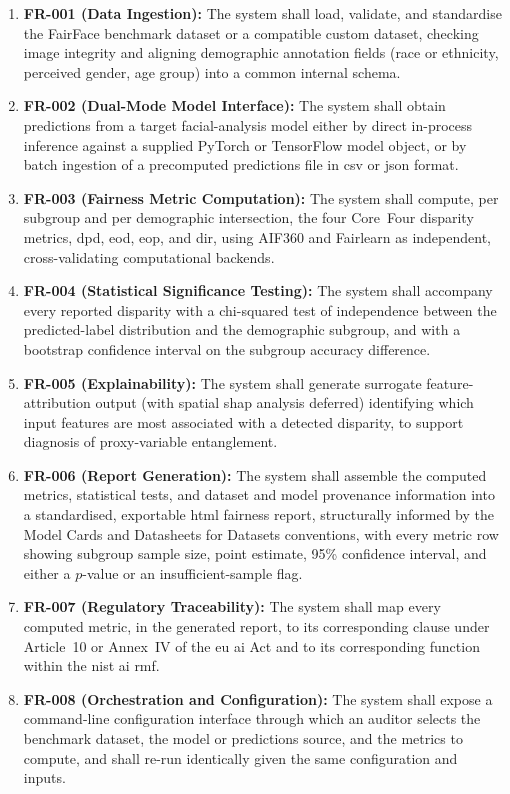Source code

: \begin{enumerate}
    \item \textbf{FR-001 (Data Ingestion):} The system shall load, validate, and standardise the FairFace benchmark dataset or a compatible custom dataset, checking image integrity and aligning demographic annotation fields (race or ethnicity, perceived gender, age group) into a common internal schema.
    \item \textbf{FR-002 (Dual-Mode Model Interface):} The system shall obtain predictions from a target facial-analysis model either by direct in-process inference against a supplied PyTorch or TensorFlow model object, or by batch ingestion of a precomputed predictions file in \gls{csv} or \gls{json} format.
    \item \textbf{FR-003 (Fairness Metric Computation):} The system shall compute, per subgroup and per demographic intersection, the four Core~Four disparity metrics, \gls{dpd}, \gls{eod}, \gls{eop}, and \gls{dir}, using AIF360 and Fairlearn as independent, cross-validating computational backends.
    \item \textbf{FR-004 (Statistical Significance Testing):} The system shall accompany every reported disparity with a chi-squared test of independence between the predicted-label distribution and the demographic subgroup, and with a bootstrap confidence interval on the subgroup accuracy difference.
    \item \textbf{FR-005 (Explainability):} The system shall generate surrogate feature-attribution output (with spatial \gls{shap} analysis deferred) identifying which input features are most associated with a detected disparity, to support diagnosis of proxy-variable entanglement.
    \item \textbf{FR-006 (Report Generation):} The system shall assemble the computed metrics, statistical tests, and dataset and model provenance information into a standardised, exportable \gls{html} fairness report, structurally informed by the Model Cards and Datasheets for Datasets conventions, with every metric row showing subgroup sample size, point estimate, 95\% confidence interval, and either a \(p\)-value or an insufficient-sample flag.
    \item \textbf{FR-007 (Regulatory Traceability):} The system shall map every computed metric, in the generated report, to its corresponding clause under Article~10 or Annex~IV of the \gls{eu} \gls{ai} Act and to its corresponding function within the \gls{nist} \gls{ai} \gls{rmf}.
    \item \textbf{FR-008 (Orchestration and Configuration):} The system shall expose a command-line configuration interface through which an auditor selects the benchmark dataset, the model or predictions source, and the metrics to compute, and shall re-run identically given the same configuration and inputs.

\end{enumerate}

_What is being asked_.
Answer with one number only: how many lines in the data contain the word "analysis"?

_Final answer_.
2